Data to examine
===
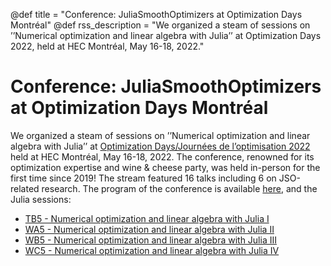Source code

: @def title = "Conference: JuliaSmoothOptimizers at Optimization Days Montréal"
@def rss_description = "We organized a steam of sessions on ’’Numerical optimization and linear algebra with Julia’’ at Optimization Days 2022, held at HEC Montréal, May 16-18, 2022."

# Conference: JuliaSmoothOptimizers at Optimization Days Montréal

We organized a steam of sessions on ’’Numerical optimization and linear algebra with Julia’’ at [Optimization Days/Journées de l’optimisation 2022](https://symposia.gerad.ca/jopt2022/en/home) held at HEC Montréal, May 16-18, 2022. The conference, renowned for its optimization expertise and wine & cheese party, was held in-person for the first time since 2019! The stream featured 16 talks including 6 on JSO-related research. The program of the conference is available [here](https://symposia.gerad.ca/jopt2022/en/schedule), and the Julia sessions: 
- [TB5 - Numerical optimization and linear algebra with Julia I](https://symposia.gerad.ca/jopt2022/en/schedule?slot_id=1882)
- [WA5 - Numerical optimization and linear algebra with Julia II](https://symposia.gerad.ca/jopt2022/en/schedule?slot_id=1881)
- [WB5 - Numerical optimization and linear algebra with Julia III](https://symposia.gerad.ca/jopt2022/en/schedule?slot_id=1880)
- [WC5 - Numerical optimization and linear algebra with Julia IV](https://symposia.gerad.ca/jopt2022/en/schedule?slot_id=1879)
===
What is required
Everything in the records is to be repeated verbatim except the pictures.

Answer below
Source code

: @def title = "Conference: JuliaSmoothOptimizers at Optimization Days Montréal"
@def rss_description = "We organized a steam of sessions on ’’Numerical optimization and linear algebra with Julia’’ at Optimization Days 2022, held at HEC Montréal, May 16-18, 2022."

# Conference: JuliaSmoothOptimizers at Optimization Days Montréal

We organized a steam of sessions on ’’Numerical optimization and linear algebra with Julia’’ at [Optimization Days/Journées de l’optimisation 2022](https://symposia.gerad.ca/jopt2022/en/home) held at HEC Montréal, May 16-18, 2022. The conference, renowned for its optimization expertise and wine & cheese party, was held in-person for the first time since 2019! The stream featured 16 talks including 6 on JSO-related research. The program of the conference is available [here](https://symposia.gerad.ca/jopt2022/en/schedule), and the Julia sessions: 
- [TB5 - Numerical optimization and linear algebra with Julia I](https://symposia.gerad.ca/jopt2022/en/schedule?slot_id=1882)
- [WA5 - Numerical optimization and linear algebra with Julia II](https://symposia.gerad.ca/jopt2022/en/schedule?slot_id=1881)
- [WB5 - Numerical optimization and linear algebra with Julia III](https://symposia.gerad.ca/jopt2022/en/schedule?slot_id=1880)
- [WC5 - Numerical optimization and linear algebra with Julia IV](https://symposia.gerad.ca/jopt2022/en/schedule?slot_id=1879)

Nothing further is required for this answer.